*Your task*
Return the line containing "- ✅ Автогенерация кода на JavaScript/Python" and every line after it through the end of the entries below, with no other lines.

(Saved data entries)
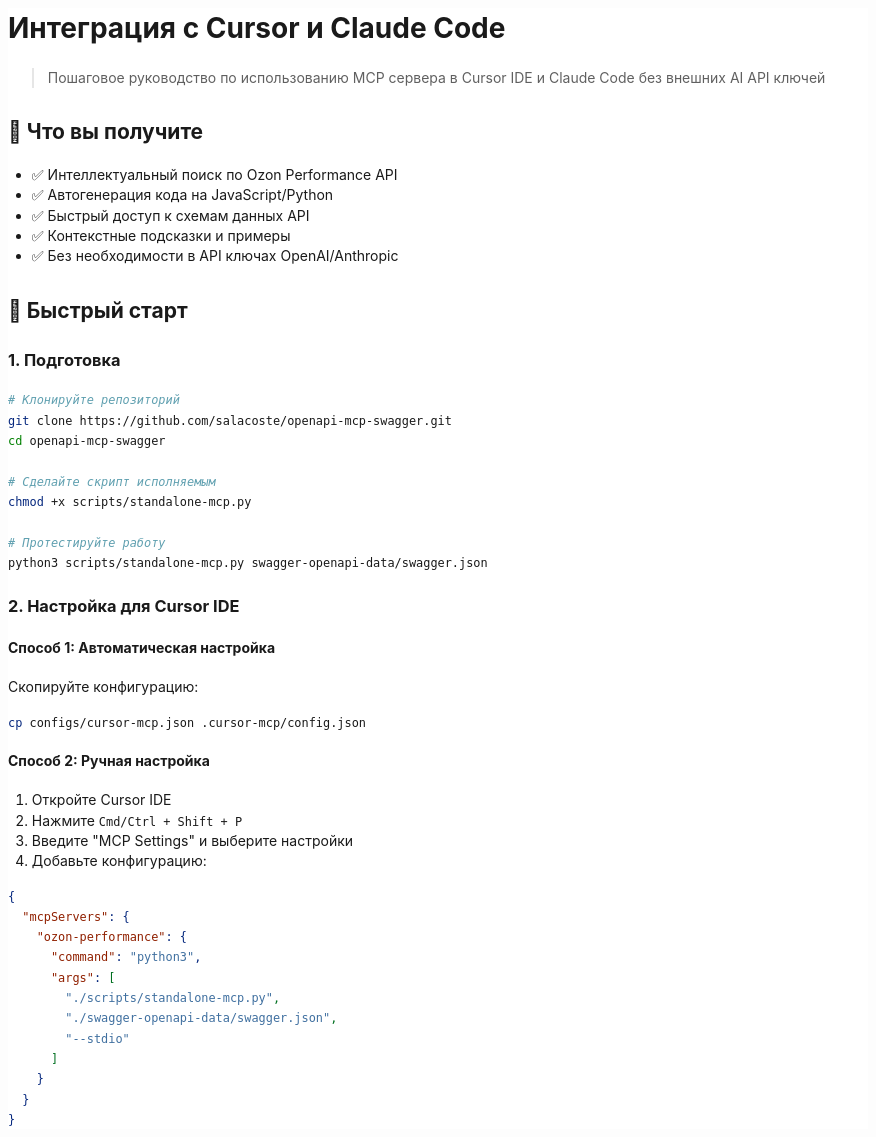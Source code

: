 # Интеграция с Cursor и Claude Code

> Пошаговое руководство по использованию MCP сервера в Cursor IDE и Claude Code без внешних AI API ключей

## 🎯 Что вы получите

- ✅ Интеллектуальный поиск по Ozon Performance API
- ✅ Автогенерация кода на JavaScript/Python
- ✅ Быстрый доступ к схемам данных API
- ✅ Контекстные подсказки и примеры
- ✅ Без необходимости в API ключах OpenAI/Anthropic

## 🚀 Быстрый старт

### 1. Подготовка

```bash
# Клонируйте репозиторий
git clone https://github.com/salacoste/openapi-mcp-swagger.git
cd openapi-mcp-swagger

# Сделайте скрипт исполняемым
chmod +x scripts/standalone-mcp.py

# Протестируйте работу
python3 scripts/standalone-mcp.py swagger-openapi-data/swagger.json
```

### 2. Настройка для Cursor IDE

#### Способ 1: Автоматическая настройка

Скопируйте конфигурацию:
```bash
cp configs/cursor-mcp.json .cursor-mcp/config.json
```

#### Способ 2: Ручная настройка

1. Откройте Cursor IDE
2. Нажмите `Cmd/Ctrl + Shift + P`
3. Введите "MCP Settings" и выберите настройки
4. Добавьте конфигурацию:

```json
{
  "mcpServers": {
    "ozon-performance": {
      "command": "python3",
      "args": [
        "./scripts/standalone-mcp.py",
        "./swagger-openapi-data/swagger.json",
        "--stdio"
      ]
    }
  }
}
```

*Result of the exercise*
- ✅ Автогенерация кода на JavaScript/Python
- ✅ Быстрый доступ к схемам данных API
- ✅ Контекстные подсказки и примеры
- ✅ Без необходимости в API ключах OpenAI/Anthropic

## 🚀 Быстрый старт

### 1. Подготовка

```bash
# Клонируйте репозиторий
git clone https://github.com/salacoste/openapi-mcp-swagger.git
cd openapi-mcp-swagger

# Сделайте скрипт исполняемым
chmod +x scripts/standalone-mcp.py

# Протестируйте работу
python3 scripts/standalone-mcp.py swagger-openapi-data/swagger.json
```

### 2. Настройка для Cursor IDE

#### Способ 1: Автоматическая настройка

Скопируйте конфигурацию:
```bash
cp configs/cursor-mcp.json .cursor-mcp/config.json
```

#### Способ 2: Ручная настройка

1. Откройте Cursor IDE
2. Нажмите `Cmd/Ctrl + Shift + P`
3. Введите "MCP Settings" и выберите настройки
4. Добавьте конфигурацию:

```json
{
  "mcpServers": {
    "ozon-performance": {
      "command": "python3",
      "args": [
        "./scripts/standalone-mcp.py",
        "./swagger-openapi-data/swagger.json",
        "--stdio"
      ]
    }
  }
}
```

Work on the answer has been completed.